Zgodnie z prośbą wyrażoną przez autorkę na pierwszej stronie tej powieści, nie zamierzam zdradzać fabuły. Pozostawiam satysfakcję z odkrywania jej kolejnych epizodów każdemu, kto sięgnie po tę serię i chciałby ją poznać od początku, czyli od tomu „Nadzieja umiera ostatnia". Jednak ostrzegam, że czytanie „Swallow” to jak wejście do kolejki bez możliwości zahamowania. Sięgając po poszczególne tomy, trzeba przygotować się na emocjonalną bombę i dynamiczną, barwną, niesamowitą, pełną zwrotów jazdę bez trzymanki. Do tego dochodzi poczucie zagrożenia, wrażenie, że za chwilę coś się stanie i to utrzymuje się niemal do końca.
Zdradzę jedynie tyle, że najbardziej zawiodły mnie dziewczyny, czyli Haelyn i Minnie, które unosząc się dumą i brakiem zrozumienia, tryskały gniewem, wrzały, pokazały, że przyjaźń dla nich ma pewne warunki istnienia. Po prostu nie zdały egzaminu, w przeciwieństwie do Riona, który też czuł się urażony, ale potrafił być ponad swoje egoistyczne ambicje. Ujął mnie swoją postawą i dosłownie rozczulił mówiąc: „Jesteś moim przyjacielem i nie zostawię cię z tym samego”.
Dziewczyny zbyt wyolbrzymiały to, co się stało. Natomiast Jamesa było mi ogromnie żal, bo nie zasłużył sobie na takie traktowanie i doskonale rozumiałam jego postawę i decyzje. Do tzw. „białej gorączki” doprowadzała mnie Minnie. Ona straciła w moich oczach najbardziej, zachowując się jak małe dziecko, zamiast po prostu szczerze porozmawiać.
Wniosek: męska przyjaźń potrafi przetrwać największą burzę, natomiast damsko-męska już nie w każdym przypadku, a prawdziwą miłość, opartą na solidnych fundamentach, nic nie jest w stanie zburzyć.
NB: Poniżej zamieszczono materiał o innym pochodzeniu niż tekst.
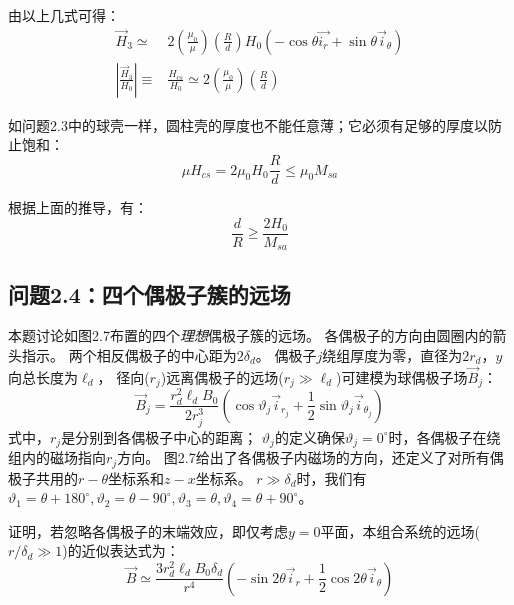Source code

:由以上几式可得：
\begin{align}
\vec{H}_3 \simeq& 2\left(\frac{\mu_0}{\mu}\right) \left(\frac{R}{d}\right)H_0 (-\cos\theta \vec{i_r}+\sin\theta\vec{i}_\theta)\nonumber\\
\left|\frac{\vec{H}_3}{H_0}\right|\equiv&\frac{H_{cs}}{H_0}\simeq 2\left(\frac{\mu_0}{\mu}\right) \left(\frac{R}{d}\right)
\end{align}

如问题2.3中的球壳一样，圆柱壳的厚度也不能任意薄；它必须有足够的厚度以防止饱和：
$$\mu H_{cs}=2\mu_0 H_0 \frac{R}{d}\le \mu_0 M_{sa}$$

根据上面的推导，有：
\begin{equation}
\frac{d}{R}\ge \frac{2H_0}{M_{sa}}
\end{equation}


\subsection{问题2.4：四个偶极子簇的远场}
本题讨论如图2.7布置的四个\textit{理想}偶极子簇的远场。
各偶极子的方向由圆圈内的箭头指示。
两个相反偶极子的中心距为$2\delta_d$。
偶极子$j$绕组厚度为零，直径为$2r_d$，$y$向总长度为$\ell_d$，
径向($r_j$)远离偶极子的远场($r_j \gg \ell_d$)可建模为球偶极子场$\vec{B}_j$：
\begin{equation}
\vec{B}_j=\frac{r_d^2 \ell_d B_0}{2r_j^3}(\cos\vartheta_j \vec{i}_{r_j}+\frac{1}{2} \sin\vartheta_j \vec{i}_{\theta_j})
\end{equation}
式中，$r_j$是分别到各偶极子中心的距离；
$\vartheta_j$的定义确保$\vartheta_j=0^\circ$时，各偶极子在绕组内的磁场指向$r_j$方向。
图2.7给出了各偶极子内磁场的方向，还定义了对所有偶极子共用的$r-\theta$坐标系和$z-x$坐标系。
$r\gg \delta_d$时，我们有${\vartheta}_1=\theta+180^\circ,\vartheta_2=\theta-90^\circ,\vartheta_3=\theta,\vartheta_4=\theta + 90^\circ$。

证明，若忽略各偶极子的末端效应，即仅考虑$y=0$平面，本组合系统的远场($r/\delta_d \gg 1$)的近似表达式为：
\begin{equation}
\vec{B}\simeq \frac{3r_d^2 \ell_d B_0 \delta_d}{r^4}(-\sin 2\theta \vec{i}_r+\frac{1}{2}\cos 2\theta \vec{i}_\theta)
\end{equation}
Niewątpliwie przeszłam z bohaterami fascynującą drogę pełną zwrotów akcji, wypełnionych wieloma niebezpiecznymi sytuacjami, pełnych emocji i napięć. Kończąc tę część serii „Swallow” zostałam zaskoczona rozwojem losów bohaterów, których jest w niej kilkoro. Nie jest tajemnicą, że poza Haelyn i Rionem śledzimy też relację Jamesa i Miley nazywaną przez przyjaciół Minnie. To ta czwórka wiedzie prym w całej trylogii i z każdą częścią poznajemy ich coraz lepiej.
„Dałaś mi nadzieję, Jaskółko. Stałaś się moją nadzieją. Dzięki tobie przetrwałem najgorszy okres w moim życiu, a teraz również dzięki tobie przeżywam najlepszy.”
Jestem pełna uznania dla umiejętności pani Aleksandry Muraszki, która umiejętnie połączyła wszystkie wątki, doprowadzając całość do logicznego, pasjonującego końca. Do tego ma szczególny dar ujmowania w słowa wszelkich emocji, reakcji na jakaś sytuację, wgłębiania się w psychikę, oddając to wszystko w bardzo sugestywny sposób, więc nie ma problemów z ich przeżywaniem razem z bohaterami. To ogromna trylogia, razem licząca sobie 1339 stron samego tekstu, w tym trzeci tom jest najobszerniejszy, bo liczy sobie aż 749 stron! I to naprawdę robi wrażenie! Być może dałoby się ją odchudzić, gdyby nie nadmiar szczegółów i czasami powtarzanie tych samych dialogów. Naprzemienna narracja została poprowadzona tak, że każdy z bohaterów przedstawia nam swoją wersję tych samych wydarzeń, więc są jeszcze raz te same rozmowy i sytuacje, ale z innej perspektywy.
Trylogia „Swallow” to niesamowita historia o podnoszeniu się po trudnych przeżycia, o błędach, jakie każdy popełnia, ale też o wybaczaniu, zrozumieniu, zaufaniu, walce o siebie i o swoją miłość. Pani Aleksandra Muraszka nie daje swoim bohaterom spokoju. Dzieje się bowiem coś, co zaburza poczucie szczęścia i pozostaje jedynie nadzieja tak długo, dopóki się w nią wierzy.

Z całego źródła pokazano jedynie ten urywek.